The phenomenon of XLRP patients exhibiting various phenotypes is commonly explained by mosaicism, which is the consequence of lyonization or random X-inactivation [10, 11]. During embryonic development, especially at the two-cell stage, a genetic and epigenetic mosaic embryo could be found because of asymmetric cell division [21]. Gametic half-chromatid mutations, mitotic selective chromatid segregation, chromosomal disjunction, asymmetric mitosis, and post-zygotic mutations are well-known mechanisms underlying this phenomenon [21]. As an embryonic left–right separation mechanism explained above occurs, mosaic embryos with different proportions of cells carrying disease-causing mutations on the left and right would develop into an individual with the disease manifesting asymmetrically on the left and right. In this case, we assumed that the proportion of cells carrying the wild-type X chromosome and those carrying the mutant X chromosome was different in the left and right eyes, from the mosaic embryonic stage. It is reasonable to hypothesize that the activation ratio of the X chromosome with the RP2 gene mutation was be higher in the right eye in our case. Lyonization during clonal expansion early in photoreceptor cell differentiation and peripheral migration could result in mosaic patterns within the retina, random variation in the total amount of retinal tissue affected, and interocular differences in severity [12].
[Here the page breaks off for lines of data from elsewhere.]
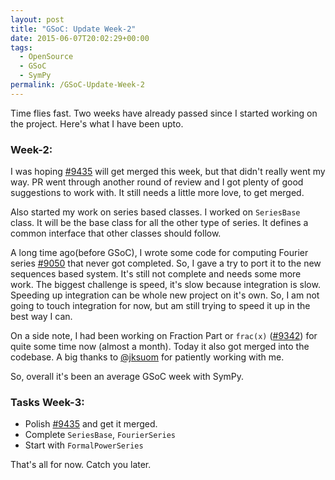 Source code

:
 ```yaml
---
layout: post
title: "GSoC: Update Week-2"
date: 2015-06-07T20:02:29+00:00
tags:
  - OpenSource
  - GSoC
  - SymPy
permalink: /GSoC-Update-Week-2
---
```


Time flies fast. Two weeks have already passed since I started working on the project. Here's what I have been upto.

### Week-2:

I was hoping [\#9435](http://github.com/sympy/sympy/pull/9435) will get merged this week, but that didn't really went my way.
PR went through another round of review and I got plenty of good suggestions to work with.
It still needs a little more love, to get merged.
 
<!-- excerpt -->
Also started my work on series based classes. I worked on ``SeriesBase`` class. It will be the base class for all the other type of series.
It defines a common interface that other classes should follow.

A long time ago(before GSoC), I wrote some code for computing Fourier series [\#9050](http://github.com/sympy/sympy/pull/9050)
that never got completed. So, I gave a try to port it to the new sequences based system.
It's still not complete and needs some more work. The biggest challenge is speed, it's slow 
because integration is slow. Speeding up integration can be whole new project on it's own.
So, I am not going to touch integration for now, but am still trying to speed it up in the best way I can.

On a side note, I had been working on Fraction Part or ``frac(x)`` ([\#9342](http://github.com/sympy/sympy/pull/9342))
for quite some time now (almost a month). Today it also got merged into the codebase. 
A big thanks to [@jksuom](http://github.com/jksuom) for patiently working with me.

So, overall it's been an average GSoC week with SymPy.

### Tasks Week-3:

* Polish [\#9435](http://github.com/sympy/sympy/pull/9435) and get it merged.
* Complete ``SeriesBase``, ``FourierSeries``
* Start with ``FormalPowerSeries``

That's all for now. Catch you later.

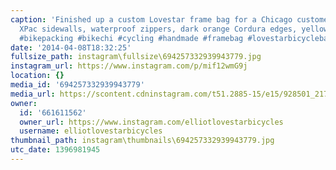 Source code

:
 ```yaml
---
caption: 'Finished up a custom Lovestar frame bag for a Chicago customer. Hi-vis orange
  XPac sidewalls, waterproof zippers, dark orange Cordura edges, yellow interior.
  #bikepacking #bikechi #cycling #handmade #framebag #lovestarbicyclebags'
date: '2014-04-08T18:32:25'
fullsize_path: instagram\fullsize\694257332939943779.jpg
instagram_url: https://www.instagram.com/p/mif12wmG9j
location: {}
media_id: '694257332939943779'
media_url: https://scontent.cdninstagram.com/t51.2885-15/e15/928501_217686491774276_396442610_n.jpg?ig_cache_key=Njk0MjU3MzMyOTM5OTQzNzc5.2
owner:
  id: '661611562'
  owner_url: https://www.instagram.com/elliotlovestarbicycles
  username: elliotlovestarbicycles
thumbnail_path: instagram\thumbnails\694257332939943779.jpg
utc_date: 1396981945
---
```


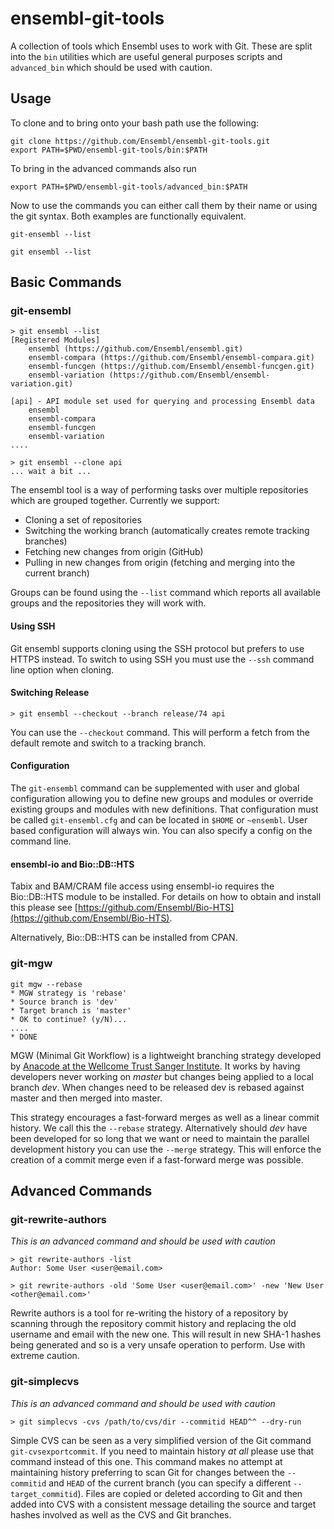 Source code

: # ensembl-git-tools

A collection of tools which Ensembl uses to work with Git. These are split into the `bin` utilities which are useful general purposes scripts and `advanced_bin` which should be used with caution.

## Usage

To clone and to bring onto your bash path use the following:

```
git clone https://github.com/Ensembl/ensembl-git-tools.git
export PATH=$PWD/ensembl-git-tools/bin:$PATH
```

To bring in the advanced commands also run
```
export PATH=$PWD/ensembl-git-tools/advanced_bin:$PATH
```

Now to use the commands you can either call them by their name or using the git syntax. Both examples are functionally equivalent.

```
git-ensembl --list

git ensembl --list
```

## Basic Commands

### git-ensembl

```
> git ensembl --list
[Registered Modules]
    ensembl (https://github.com/Ensembl/ensembl.git)
    ensembl-compara (https://github.com/Ensembl/ensembl-compara.git)
    ensembl-funcgen (https://github.com/Ensembl/ensembl-funcgen.git)
    ensembl-variation (https://github.com/Ensembl/ensembl-variation.git)

[api] - API module set used for querying and processing Ensembl data
	ensembl
	ensembl-compara
	ensembl-funcgen
	ensembl-variation
....

> git ensembl --clone api
... wait a bit ...
```

The ensembl tool is a way of performing tasks over multiple repositories which are grouped together. Currently we support:

- Cloning a set of repositories
- Switching the working branch (automatically creates remote tracking branches)
- Fetching new changes from origin (GitHub)
- Pulling in new changes from origin (fetching and merging into the current branch)

Groups can be found using the `--list` command which reports all available groups and the repositories they will work with.

#### Using SSH

Git ensembl supports cloning using the SSH protocol but prefers to use HTTPS instead. To switch to using SSH you must use the `--ssh` command line option when cloning.

#### Switching Release

```
> git ensembl --checkout --branch release/74 api
```

You can use the `--checkout` command. This will perform a fetch from the default remote and switch to a tracking branch.

#### Configuration

The `git-ensembl` command can be supplemented with user and global configuration allowing you to define new groups and modules or override existing groups and modules with new definitions. That configuration must be called `git-ensembl.cfg` and can be located in `$HOME` or `~ensembl`. User based configuration will always win. You can also specify a config on the command line.

#### ensembl-io and Bio::DB::HTS

Tabix and BAM/CRAM file access using ensembl-io requires the Bio::DB::HTS module
to be installed. For details on how to obtain and install this please
see [https://github.com/Ensembl/Bio-HTS](https://github.com/Ensembl/Bio-HTS).

Alternatively, Bio::DB::HTS can be installed from CPAN.


### git-mgw

```
git mgw --rebase
* MGW strategy is 'rebase'
* Source branch is 'dev'
* Target branch is 'master'
* OK to continue? (y/N)...
....
* DONE
```

MGW (Minimal Git Workflow) is a lightweight branching strategy developed by [Anacode at the Wellcome Trust Sanger Institute](http://github.com/Anacode). It works by having developers never working on *master* but changes being applied to a local branch *dev*. When changes need to be released dev is rebased against master and then merged into master. 

This strategy encourages a fast-forward merges as well as a linear commit history. We call this the `--rebase` strategy. Alternatively should *dev* have been developed for so long that we want or need to maintain the parallel development history you can use the `--merge` strategy. This will enforce the creation of a commit merge even if a fast-forward merge was possible.

## Advanced Commands

### git-rewrite-authors

*This is an advanced command and should be used with caution*

```
> git rewrite-authors -list
Author: Some User <user@email.com>

> git rewrite-authors -old 'Some User <user@email.com>' -new 'New User <other@email.com>'
```

Rewrite authors is a tool for re-writing the history of a repository by scanning through the repository commit history and replacing the old username and email with the new one. This will result in new SHA-1 hashes being generated and so is a very unsafe operation to perform. Use with extreme caution.

### git-simplecvs

*This is an advanced command and should be used with caution*

```
> git simplecvs -cvs /path/to/cvs/dir --commitid HEAD^^ --dry-run
```

Simple CVS can be seen as a very simplified version of the Git command `git-cvsexportcommit`. If you need to maintain history *at all* please use that command instead of this one. This command makes no attempt at maintaining history preferring to scan Git for changes between the `--commitid` and `HEAD` of the current branch (you can specify a different `--target_commitid`). Files are copied or deleted according to Git and then added into CVS with a consistent message detailing the source and target hashes involved as well as the CVS and Git branches.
The RP2 gene encodes the RP2 protein, which has two domains: an N-terminal tubulin folding cofactor C-like (TBCC) domain and a C-terminal nucleoside diphosphate kinase-like (NDPK) domain [13, 22]. RP2 acts as a GTPase-activating protein specifically for ADP-ribosylation factor like GTPase 3 (ARL3), which interacts with the N-terminal TBCC domain of the RP2 protein [23]. These proteins play an important role in the assembly and trafficking of membrane-associated proteins in the photoreceptor cilium [17, 24, 25]. RP2 mutations include nonsense, missense, frameshift, insertion and deletion changes, which in most cases result in a severely truncated form of the protein [26,27,28,29,30,31]. In the current study, a novel mutation, c.803dup, p.Glu269Glyfs*7 of the RP2 gene was identified, expanding the spectrum of RP2 mutations that cause XLRP. The mechanism of premature termination of translation due to frameshift mutation would most likely result in the lack of translation of the RP2 protein. In cases where premature stop codons are located in the terminal exon, the truncation of the C-terminus of RP2 results in a misfolded and nonfunctional protein. Rather than localizing to the plasma membrane, as is the case for the wild-type protein, it localizes to the cytoplasm and is susceptible to enhanced lysosomal degradation [32,33,34].

In conclusion, we have presented the detailed multimodal imaging analysis of an XLRP carrier female showing marked asymmetrical retinal involvement and identified a novel mutation in the RP2 gene. Random X-inactivation may be attributed to interocular differences in severity in this unique population. A novel frameshift mutation in the RP2 gene and a comprehensive phenotypic evaluation in the current study may broaden the spectrum of RP2 mutations and the phenotypic spectrum of the disease in XLRP carriers.